Voice in the Night (Sheikh) took place in Africa, so we had an African stew and Lime Cake (also African) for dessert. A couple of us wore tribal headdresses.
Through the Fire (Grady) inspired us to visit our local firehouse. We took some baked goods for the firefighters and were treated to a tour (see photo). Then we headed off to a local restaurant for "firehouse" chili!
We met at one member's home to watch the 2010 movie based on The Trial by Robert Whitlow.
Bridge Called Hope (Meeder) deals with adoption of neglected horses and pairing them with hurting children. We met at the home of one of our members who owns horses. She demonstrated the process of lunging, and we all got to meet her horses up close and personal. It was a real treat. (See photo.)
Choosing to See (Chapman) turned out to be one of our most powerful meetings. The author talks about the death of one of her children and includes information on adoptions in China. One of our members did a PowerPoint presentation for us: she had traveled to China for a week to help teach orphanage staff members who work with autistic children—she was in one of the very places that Mary Beth helped start up. We also had a speaker who had suffered the loss of a child and had adopted. It was a very powerful and touching meeting.
You also play games during your meetings, right?
Yes. Sometimes we ask trivia questions about a particular book or area where the book took place. Other times we play word games or take a multiple choice quiz matching authors to titles. We've even played one of LitLovers games—Literary Grab Bag. We're always looking for new ideas.
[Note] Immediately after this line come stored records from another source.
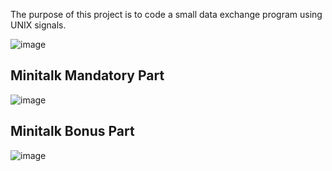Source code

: The purpose of this project is to code a small data exchange program
using UNIX signals.

![image](https://user-images.githubusercontent.com/95627071/214837302-83586076-c880-4b20-a193-44a860d6ac45.png)
## Minitalk Mandatory Part
![image](https://user-images.githubusercontent.com/95627071/215261288-4a29baad-f554-4b62-ad35-051cf8b288e1.png)

## Minitalk Bonus Part
![image](https://user-images.githubusercontent.com/95627071/215261346-3e50f3fb-0658-4168-8473-12ffe3f2cc10.png)

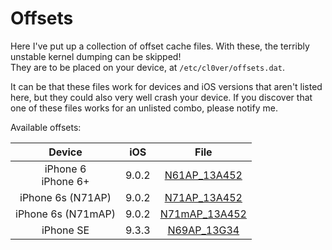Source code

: # Offsets

Here I've put up a collection of offset cache files. With these, the terribly unstable kernel dumping can be skipped!  
They are to be placed on your device, at `/etc/cl0ver/offsets.dat`.  

It can be that these files work for devices and iOS versions that aren't listed here, but they could also very well crash your device. If you discover that one of these files works for an unlisted combo, please notify me.

Available offsets:

| Device                | iOS   | File                                                                                                      |
| :-------------------: | :---: | :-------------------------------------------------------------------------------------------------------: |
| iPhone 6<br>iPhone 6+ | 9.0.2 | [N61AP_13A452](https://raw.githubusercontent.com/Siguza/cl0ver/master/offsets/N61AP_13A452/offsets.dat)   |
| iPhone 6s (N71AP)     | 9.0.2 | [N71AP_13A452](https://raw.githubusercontent.com/Siguza/cl0ver/master/offsets/N71AP_13A452/offsets.dat)   |
| iPhone 6s (N71mAP)    | 9.0.2 | [N71mAP_13A452](https://raw.githubusercontent.com/Siguza/cl0ver/master/offsets/N71mAP_13A452/offsets.dat) |
| iPhone SE             | 9.3.3 | [N69AP_13G34](https://raw.githubusercontent.com/Siguza/cl0ver/master/offsets/N69AP_13G34/offsets.dat)     |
What about community volunteer work?
This Christmas we plan on meeting at the mall to take angels from the Angel Tree. We'll pair off and buy a needed item and a book for each name we take off the tree.

You handed out journals one year. Tell us about that.
Yes, one year at Christmas everyone received a journal to record special thoughts about books or impressions from meetings. At the beginning of each year, anyone can share from her journal.

And for members who miss meetings...?
Sherree emails a "Lit Wit Greeting" via email with pictures and information to keep them up-to-date.

Generally, how would you describe your club and its members?
Our members are inspiring—we always (well, almost always) read our books for the meetings, and we're always excited to get together to discuss our opinions.